The backlog of pending sales waiting to close is currently higher than at any point since 2016, according to Lamb.

“A backlog that large ensures that closing activity will continue to normalize for the next two or three months,” he wrote.

Compared with the first half of 2019, new listings for 2020 are down 15.8 percent, pending sales are down 4.2 percent and closed sales are down 9.7 percent.

Sale prices rose in June, with the average price rising from $418,300 in May to $437,100 in June, and the median sale price rising from $384,900 in May to $398,900 in June. Wollam and Lamb both attributed the rise in part to the lower inventory levels.

“With the strong demand and lack of inventory, it was no surprise that average prices climbed dramatically in June,” Lamb wrote.

Wollam said the lack of new listings was due in part to the impact of the pandemic on new home construction, which accounts for about 35 percent of Southwest Washington’s total inventory. Washington’s initial stay-at-home order halted all construction for about six weeks earlier this year, disrupting the pace of many ongoing and planned projects.

The impacts of the new construction inventory crunch are likely to persist in the coming months and even into next year, he said, likely resulting in pressure that drives up real estate prices.

“(Limited development) will potentially cause appreciation for home values in 2021 comparable to what was seen in 2018 and earlier when we saw 10 (percent) and higher property price increases,” he wrote.

The local office of John L. Scott real estate released a monthly report based on its own sales data, with a breakdown of Clark County sales and inventory by price range.

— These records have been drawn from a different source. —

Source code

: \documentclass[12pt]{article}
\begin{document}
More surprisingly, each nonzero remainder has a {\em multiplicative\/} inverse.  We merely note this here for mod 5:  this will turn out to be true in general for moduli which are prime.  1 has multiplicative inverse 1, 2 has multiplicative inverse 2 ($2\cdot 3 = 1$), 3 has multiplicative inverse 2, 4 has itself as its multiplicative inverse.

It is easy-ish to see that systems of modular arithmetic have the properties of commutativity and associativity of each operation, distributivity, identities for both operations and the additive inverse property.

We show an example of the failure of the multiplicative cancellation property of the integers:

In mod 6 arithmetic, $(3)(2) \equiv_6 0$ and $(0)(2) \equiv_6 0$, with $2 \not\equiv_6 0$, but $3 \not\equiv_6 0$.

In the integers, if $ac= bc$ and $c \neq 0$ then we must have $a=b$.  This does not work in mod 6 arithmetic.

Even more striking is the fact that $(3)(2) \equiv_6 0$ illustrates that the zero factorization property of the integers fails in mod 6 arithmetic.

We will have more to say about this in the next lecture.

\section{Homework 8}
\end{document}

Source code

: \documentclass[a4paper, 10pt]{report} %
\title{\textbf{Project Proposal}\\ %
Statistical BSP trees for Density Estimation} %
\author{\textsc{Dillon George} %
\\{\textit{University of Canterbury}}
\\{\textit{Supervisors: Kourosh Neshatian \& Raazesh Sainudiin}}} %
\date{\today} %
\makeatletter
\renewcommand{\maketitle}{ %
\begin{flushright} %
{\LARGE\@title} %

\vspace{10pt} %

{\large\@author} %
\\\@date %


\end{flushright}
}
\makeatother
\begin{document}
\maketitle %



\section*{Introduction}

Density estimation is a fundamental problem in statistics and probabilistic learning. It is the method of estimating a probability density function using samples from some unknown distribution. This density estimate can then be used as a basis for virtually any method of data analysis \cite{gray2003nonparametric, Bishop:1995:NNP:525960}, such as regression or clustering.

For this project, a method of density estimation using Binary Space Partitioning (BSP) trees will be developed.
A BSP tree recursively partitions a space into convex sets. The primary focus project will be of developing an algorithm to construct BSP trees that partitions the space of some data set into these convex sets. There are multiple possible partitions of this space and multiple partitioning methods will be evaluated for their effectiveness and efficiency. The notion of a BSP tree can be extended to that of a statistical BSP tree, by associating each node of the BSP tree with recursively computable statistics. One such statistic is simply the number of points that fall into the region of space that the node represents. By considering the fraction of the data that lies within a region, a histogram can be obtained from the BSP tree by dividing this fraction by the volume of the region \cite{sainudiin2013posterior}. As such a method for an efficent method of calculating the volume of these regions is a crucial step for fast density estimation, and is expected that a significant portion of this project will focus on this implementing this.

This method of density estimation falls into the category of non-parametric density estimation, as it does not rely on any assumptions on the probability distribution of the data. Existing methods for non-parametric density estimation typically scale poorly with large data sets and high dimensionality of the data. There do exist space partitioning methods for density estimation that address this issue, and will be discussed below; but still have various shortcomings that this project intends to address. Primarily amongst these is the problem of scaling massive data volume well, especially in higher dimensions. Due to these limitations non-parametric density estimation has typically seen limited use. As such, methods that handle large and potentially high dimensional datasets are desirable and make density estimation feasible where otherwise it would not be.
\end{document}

Consistent with recent months, the breakdown showed the largest inventory shortages among homes priced below $500,000, with only 0.3 month of standing inventory in the $250,000-$300,000 range, 0.8 month in the under-$250,000 range and 0.5 month in the $350,000-$500,000 range. June pending sales exceeding new listings in all three price categories.

Even homes priced at up to $1 million showed more of a shortage than usual, with remaining inventory estimated at 1.3 months in the $500,000-$750,000 range and 1.5 months in the $750,000-$1 million range. For comparison, the $500,000-$750,000 range had an estimated 1.7 months in May and 2.2 months in April, and the $750,000-$1 million range had an estimated 2.8 months in May and 7.9 months in April.

“With overall unsold inventory down 53 percent compared to the same time last year, each new listing is a welcome sight for buyers,” chairman J. Lennox Scott wrote in the report.